**EXERCISE OBJECTIVE:**
Pull every line of the entries that has the word "version".

DATA LISTING section start

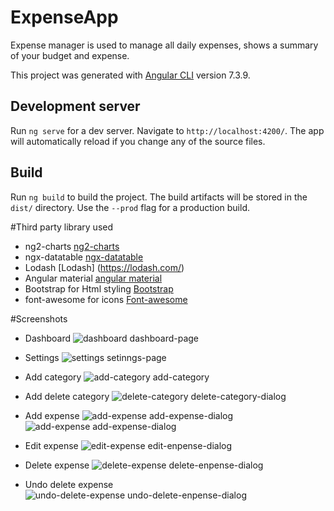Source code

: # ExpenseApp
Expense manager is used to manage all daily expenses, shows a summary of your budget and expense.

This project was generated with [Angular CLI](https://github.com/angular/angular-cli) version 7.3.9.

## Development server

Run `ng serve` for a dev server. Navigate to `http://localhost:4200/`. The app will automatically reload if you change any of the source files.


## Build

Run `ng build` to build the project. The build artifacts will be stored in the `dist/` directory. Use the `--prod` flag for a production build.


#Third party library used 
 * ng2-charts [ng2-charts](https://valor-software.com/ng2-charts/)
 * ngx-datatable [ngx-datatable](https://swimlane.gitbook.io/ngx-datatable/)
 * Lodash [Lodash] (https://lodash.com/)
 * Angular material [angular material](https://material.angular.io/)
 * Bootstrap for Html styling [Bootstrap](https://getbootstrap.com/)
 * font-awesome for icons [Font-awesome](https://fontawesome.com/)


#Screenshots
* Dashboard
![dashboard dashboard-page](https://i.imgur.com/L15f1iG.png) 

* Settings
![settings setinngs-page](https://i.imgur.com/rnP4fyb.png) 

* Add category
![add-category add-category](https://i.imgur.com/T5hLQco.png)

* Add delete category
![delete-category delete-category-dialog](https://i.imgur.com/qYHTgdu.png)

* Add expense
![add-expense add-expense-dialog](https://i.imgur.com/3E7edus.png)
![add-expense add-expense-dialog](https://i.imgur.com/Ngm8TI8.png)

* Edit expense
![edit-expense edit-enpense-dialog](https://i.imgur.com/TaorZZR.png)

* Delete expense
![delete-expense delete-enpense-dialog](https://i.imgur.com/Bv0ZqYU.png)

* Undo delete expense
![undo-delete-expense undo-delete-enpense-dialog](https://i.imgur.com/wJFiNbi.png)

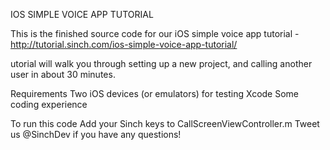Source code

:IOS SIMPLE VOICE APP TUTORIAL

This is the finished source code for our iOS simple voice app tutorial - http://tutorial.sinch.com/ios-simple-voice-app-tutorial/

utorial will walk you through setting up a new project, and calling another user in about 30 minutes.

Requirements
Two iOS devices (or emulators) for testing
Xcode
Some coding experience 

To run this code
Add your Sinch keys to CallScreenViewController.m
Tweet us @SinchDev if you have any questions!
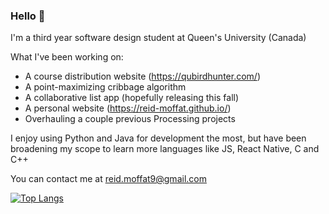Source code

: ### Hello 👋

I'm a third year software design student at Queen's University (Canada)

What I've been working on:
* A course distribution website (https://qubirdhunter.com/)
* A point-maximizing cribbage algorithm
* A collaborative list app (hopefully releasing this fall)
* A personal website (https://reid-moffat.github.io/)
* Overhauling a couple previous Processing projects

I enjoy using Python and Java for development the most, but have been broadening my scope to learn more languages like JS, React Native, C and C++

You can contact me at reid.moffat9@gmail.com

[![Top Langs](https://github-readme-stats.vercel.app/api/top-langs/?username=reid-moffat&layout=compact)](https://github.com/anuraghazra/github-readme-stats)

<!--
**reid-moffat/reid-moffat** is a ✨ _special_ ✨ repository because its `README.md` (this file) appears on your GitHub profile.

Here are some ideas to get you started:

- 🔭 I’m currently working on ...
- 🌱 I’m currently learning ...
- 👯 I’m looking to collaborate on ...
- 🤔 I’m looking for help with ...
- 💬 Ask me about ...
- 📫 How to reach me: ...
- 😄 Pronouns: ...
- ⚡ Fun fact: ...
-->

DATA LISTING section end
DATA LISTING section start

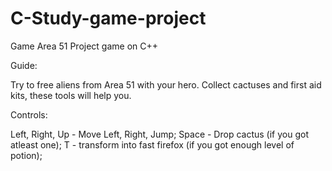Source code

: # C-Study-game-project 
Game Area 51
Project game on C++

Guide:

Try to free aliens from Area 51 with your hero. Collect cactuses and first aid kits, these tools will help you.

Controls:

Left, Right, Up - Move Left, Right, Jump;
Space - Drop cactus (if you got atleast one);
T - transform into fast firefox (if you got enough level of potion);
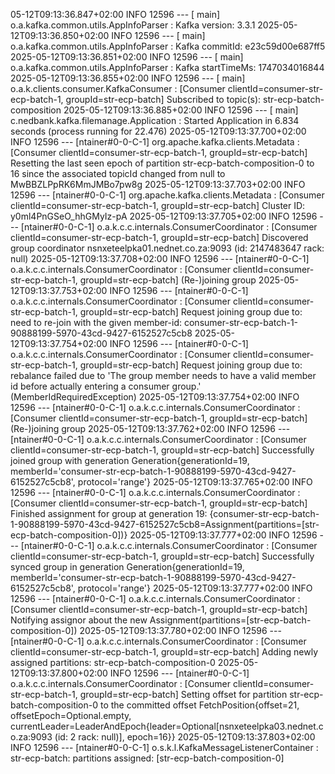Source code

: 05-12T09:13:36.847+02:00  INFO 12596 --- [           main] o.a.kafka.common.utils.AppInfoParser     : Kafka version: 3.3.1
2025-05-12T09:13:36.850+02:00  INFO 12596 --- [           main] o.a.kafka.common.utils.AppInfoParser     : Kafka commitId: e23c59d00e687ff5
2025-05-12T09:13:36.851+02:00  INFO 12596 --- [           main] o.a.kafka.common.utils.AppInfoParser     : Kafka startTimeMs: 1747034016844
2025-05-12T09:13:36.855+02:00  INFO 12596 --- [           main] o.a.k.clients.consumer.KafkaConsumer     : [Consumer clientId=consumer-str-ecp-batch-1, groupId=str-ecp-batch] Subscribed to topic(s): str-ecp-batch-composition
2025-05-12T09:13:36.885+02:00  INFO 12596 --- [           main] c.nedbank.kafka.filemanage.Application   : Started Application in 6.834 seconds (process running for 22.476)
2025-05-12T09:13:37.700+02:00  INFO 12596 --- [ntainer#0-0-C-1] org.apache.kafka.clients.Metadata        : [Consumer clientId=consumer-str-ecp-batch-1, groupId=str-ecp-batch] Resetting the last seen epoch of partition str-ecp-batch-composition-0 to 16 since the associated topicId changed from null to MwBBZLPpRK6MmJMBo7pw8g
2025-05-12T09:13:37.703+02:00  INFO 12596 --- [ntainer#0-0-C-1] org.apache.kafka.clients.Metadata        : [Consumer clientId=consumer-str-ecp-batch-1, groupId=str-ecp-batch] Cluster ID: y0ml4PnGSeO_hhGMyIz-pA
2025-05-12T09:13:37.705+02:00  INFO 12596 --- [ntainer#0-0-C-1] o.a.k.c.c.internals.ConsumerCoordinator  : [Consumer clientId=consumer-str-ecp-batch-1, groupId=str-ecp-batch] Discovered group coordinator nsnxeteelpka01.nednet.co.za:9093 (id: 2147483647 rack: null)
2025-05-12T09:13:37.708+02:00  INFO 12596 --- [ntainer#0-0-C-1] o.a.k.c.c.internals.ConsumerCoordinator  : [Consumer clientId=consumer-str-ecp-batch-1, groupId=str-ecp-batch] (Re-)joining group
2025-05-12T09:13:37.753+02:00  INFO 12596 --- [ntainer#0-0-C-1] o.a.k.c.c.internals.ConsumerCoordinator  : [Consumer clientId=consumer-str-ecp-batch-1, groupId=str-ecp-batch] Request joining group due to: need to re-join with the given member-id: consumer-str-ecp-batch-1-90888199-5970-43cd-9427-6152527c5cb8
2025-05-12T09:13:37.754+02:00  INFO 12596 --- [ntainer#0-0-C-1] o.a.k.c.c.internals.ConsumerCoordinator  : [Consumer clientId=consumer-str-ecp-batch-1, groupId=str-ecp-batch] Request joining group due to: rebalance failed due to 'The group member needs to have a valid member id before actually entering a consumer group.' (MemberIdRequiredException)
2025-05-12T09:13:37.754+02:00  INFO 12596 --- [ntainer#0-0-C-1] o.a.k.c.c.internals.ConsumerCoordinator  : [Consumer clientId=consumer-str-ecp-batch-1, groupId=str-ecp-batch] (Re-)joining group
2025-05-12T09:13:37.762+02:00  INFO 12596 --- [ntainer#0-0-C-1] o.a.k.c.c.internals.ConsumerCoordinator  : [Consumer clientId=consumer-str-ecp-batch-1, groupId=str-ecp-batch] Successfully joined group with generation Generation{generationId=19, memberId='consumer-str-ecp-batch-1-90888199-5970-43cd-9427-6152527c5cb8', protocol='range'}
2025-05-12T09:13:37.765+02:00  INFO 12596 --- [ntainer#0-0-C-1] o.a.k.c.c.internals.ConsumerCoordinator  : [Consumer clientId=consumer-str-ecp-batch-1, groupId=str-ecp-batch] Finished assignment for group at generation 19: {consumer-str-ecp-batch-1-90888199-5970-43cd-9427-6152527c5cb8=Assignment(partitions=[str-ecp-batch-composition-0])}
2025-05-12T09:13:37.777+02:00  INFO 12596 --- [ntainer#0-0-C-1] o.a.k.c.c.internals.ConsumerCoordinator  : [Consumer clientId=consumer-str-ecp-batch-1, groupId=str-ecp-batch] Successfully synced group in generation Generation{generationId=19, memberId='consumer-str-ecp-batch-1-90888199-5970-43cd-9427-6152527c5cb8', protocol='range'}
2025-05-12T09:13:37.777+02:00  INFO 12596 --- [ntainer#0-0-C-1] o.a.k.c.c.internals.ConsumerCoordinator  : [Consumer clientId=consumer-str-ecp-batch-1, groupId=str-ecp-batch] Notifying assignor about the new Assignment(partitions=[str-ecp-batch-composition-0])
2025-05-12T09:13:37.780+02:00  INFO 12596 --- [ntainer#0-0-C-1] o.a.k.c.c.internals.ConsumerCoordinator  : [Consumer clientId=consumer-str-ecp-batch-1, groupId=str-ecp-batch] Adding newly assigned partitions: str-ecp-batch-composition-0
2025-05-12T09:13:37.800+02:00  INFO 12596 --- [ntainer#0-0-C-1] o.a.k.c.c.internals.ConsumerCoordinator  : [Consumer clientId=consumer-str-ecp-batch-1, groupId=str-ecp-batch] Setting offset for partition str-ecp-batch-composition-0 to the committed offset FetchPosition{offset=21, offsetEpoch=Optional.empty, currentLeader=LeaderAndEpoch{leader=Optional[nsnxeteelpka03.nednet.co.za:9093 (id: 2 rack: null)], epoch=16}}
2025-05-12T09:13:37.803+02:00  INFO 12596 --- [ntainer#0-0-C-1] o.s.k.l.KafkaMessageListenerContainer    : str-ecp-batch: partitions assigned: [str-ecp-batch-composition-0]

DATA LISTING section end
DATA LISTING section start

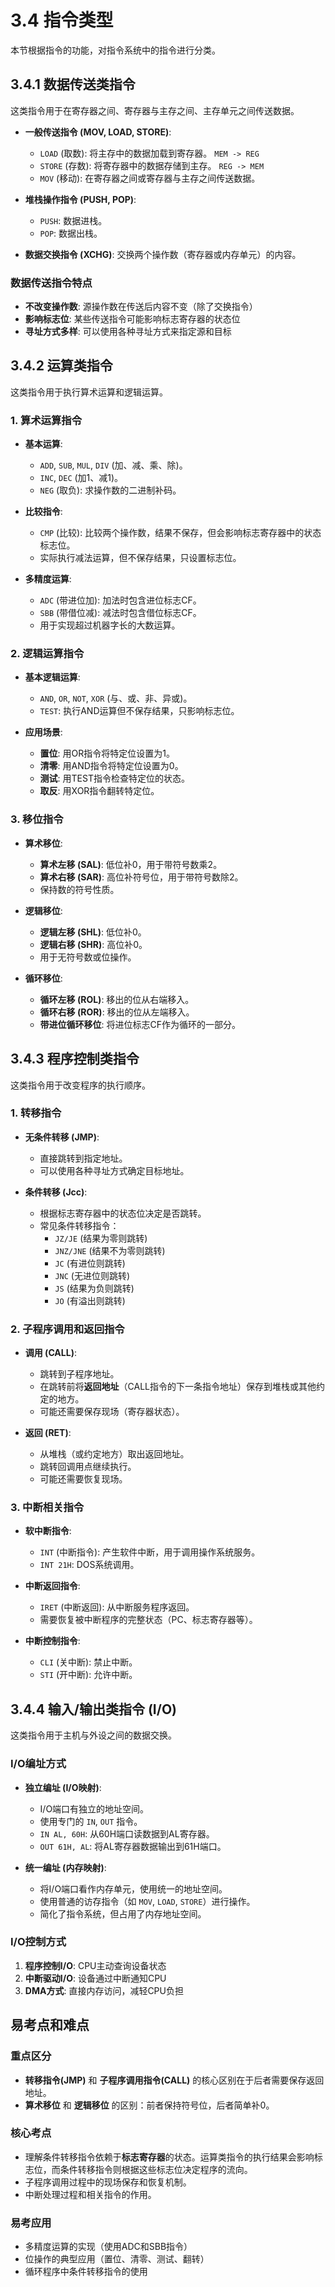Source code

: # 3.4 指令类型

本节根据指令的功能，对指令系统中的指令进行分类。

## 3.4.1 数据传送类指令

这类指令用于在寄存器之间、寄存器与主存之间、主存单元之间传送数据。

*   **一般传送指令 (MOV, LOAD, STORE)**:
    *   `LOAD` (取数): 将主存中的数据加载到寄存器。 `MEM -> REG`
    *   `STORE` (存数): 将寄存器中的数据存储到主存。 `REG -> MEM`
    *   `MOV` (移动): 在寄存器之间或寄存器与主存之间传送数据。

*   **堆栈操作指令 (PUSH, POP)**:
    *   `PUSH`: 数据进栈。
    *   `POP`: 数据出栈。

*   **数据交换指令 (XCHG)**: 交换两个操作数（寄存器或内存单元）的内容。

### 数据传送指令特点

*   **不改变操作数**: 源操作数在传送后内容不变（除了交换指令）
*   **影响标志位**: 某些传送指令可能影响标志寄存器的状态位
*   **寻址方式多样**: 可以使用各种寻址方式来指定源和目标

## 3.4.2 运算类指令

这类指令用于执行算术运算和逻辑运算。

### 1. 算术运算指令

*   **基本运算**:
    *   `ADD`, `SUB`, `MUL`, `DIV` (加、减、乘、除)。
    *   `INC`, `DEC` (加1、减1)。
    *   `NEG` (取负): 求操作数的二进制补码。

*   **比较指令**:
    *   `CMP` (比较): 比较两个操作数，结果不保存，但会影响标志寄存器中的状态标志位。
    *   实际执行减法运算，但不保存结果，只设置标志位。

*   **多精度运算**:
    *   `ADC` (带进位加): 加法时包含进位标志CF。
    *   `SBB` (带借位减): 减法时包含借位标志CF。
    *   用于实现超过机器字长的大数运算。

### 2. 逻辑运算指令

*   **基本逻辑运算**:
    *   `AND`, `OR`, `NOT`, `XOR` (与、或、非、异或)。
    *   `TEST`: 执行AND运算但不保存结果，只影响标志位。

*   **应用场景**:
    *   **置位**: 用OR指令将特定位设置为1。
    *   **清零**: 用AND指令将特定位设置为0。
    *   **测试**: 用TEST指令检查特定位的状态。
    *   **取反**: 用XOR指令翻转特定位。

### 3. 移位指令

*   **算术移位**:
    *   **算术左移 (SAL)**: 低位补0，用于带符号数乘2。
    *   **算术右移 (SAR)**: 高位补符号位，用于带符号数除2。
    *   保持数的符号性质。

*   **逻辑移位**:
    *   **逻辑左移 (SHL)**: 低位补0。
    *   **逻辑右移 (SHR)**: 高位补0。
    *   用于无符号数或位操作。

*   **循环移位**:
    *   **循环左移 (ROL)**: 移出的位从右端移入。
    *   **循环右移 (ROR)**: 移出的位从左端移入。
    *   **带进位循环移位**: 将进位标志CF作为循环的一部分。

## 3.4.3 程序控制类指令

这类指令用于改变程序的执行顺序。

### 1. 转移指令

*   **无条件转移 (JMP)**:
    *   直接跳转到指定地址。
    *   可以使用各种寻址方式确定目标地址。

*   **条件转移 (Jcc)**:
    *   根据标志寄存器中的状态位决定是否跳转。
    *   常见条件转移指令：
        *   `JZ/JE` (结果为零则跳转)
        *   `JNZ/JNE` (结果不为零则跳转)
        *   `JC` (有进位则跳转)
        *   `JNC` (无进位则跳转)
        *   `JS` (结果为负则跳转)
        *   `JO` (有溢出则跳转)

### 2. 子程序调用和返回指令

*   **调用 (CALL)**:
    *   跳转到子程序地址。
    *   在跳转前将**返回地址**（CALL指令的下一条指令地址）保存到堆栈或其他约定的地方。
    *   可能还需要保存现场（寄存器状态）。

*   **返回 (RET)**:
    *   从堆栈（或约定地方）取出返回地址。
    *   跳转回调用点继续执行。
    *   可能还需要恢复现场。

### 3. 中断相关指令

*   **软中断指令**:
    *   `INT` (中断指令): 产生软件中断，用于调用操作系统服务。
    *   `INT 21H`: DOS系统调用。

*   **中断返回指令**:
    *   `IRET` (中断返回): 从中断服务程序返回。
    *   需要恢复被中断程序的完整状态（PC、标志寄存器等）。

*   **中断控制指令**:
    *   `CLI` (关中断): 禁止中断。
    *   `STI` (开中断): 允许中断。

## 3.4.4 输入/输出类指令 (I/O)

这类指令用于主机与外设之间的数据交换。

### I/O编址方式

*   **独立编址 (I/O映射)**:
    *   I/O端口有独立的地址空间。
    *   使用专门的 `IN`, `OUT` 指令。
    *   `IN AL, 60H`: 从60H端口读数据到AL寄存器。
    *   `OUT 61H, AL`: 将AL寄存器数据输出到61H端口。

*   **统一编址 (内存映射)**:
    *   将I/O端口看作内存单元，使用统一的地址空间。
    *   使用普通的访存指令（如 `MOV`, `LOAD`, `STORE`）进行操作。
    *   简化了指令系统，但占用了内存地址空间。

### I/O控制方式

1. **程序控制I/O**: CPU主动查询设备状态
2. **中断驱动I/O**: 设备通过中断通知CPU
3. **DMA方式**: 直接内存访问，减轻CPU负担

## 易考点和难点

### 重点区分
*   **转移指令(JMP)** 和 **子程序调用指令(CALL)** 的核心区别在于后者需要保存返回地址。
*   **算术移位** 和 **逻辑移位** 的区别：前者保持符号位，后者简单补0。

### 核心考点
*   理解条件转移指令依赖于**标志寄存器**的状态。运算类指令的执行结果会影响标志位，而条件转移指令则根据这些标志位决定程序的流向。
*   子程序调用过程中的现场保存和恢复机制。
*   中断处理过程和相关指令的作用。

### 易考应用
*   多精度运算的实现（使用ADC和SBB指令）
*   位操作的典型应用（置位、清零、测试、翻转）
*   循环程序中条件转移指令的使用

DATA LISTING section end

**WRITTEN REPLY:**
This project was generated with [Angular CLI](https://github.com/angular/angular-cli) version 7.3.9.
: 05-12T09:13:36.847+02:00  INFO 12596 --- [           main] o.a.kafka.common.utils.AppInfoParser     : Kafka version: 3.3.1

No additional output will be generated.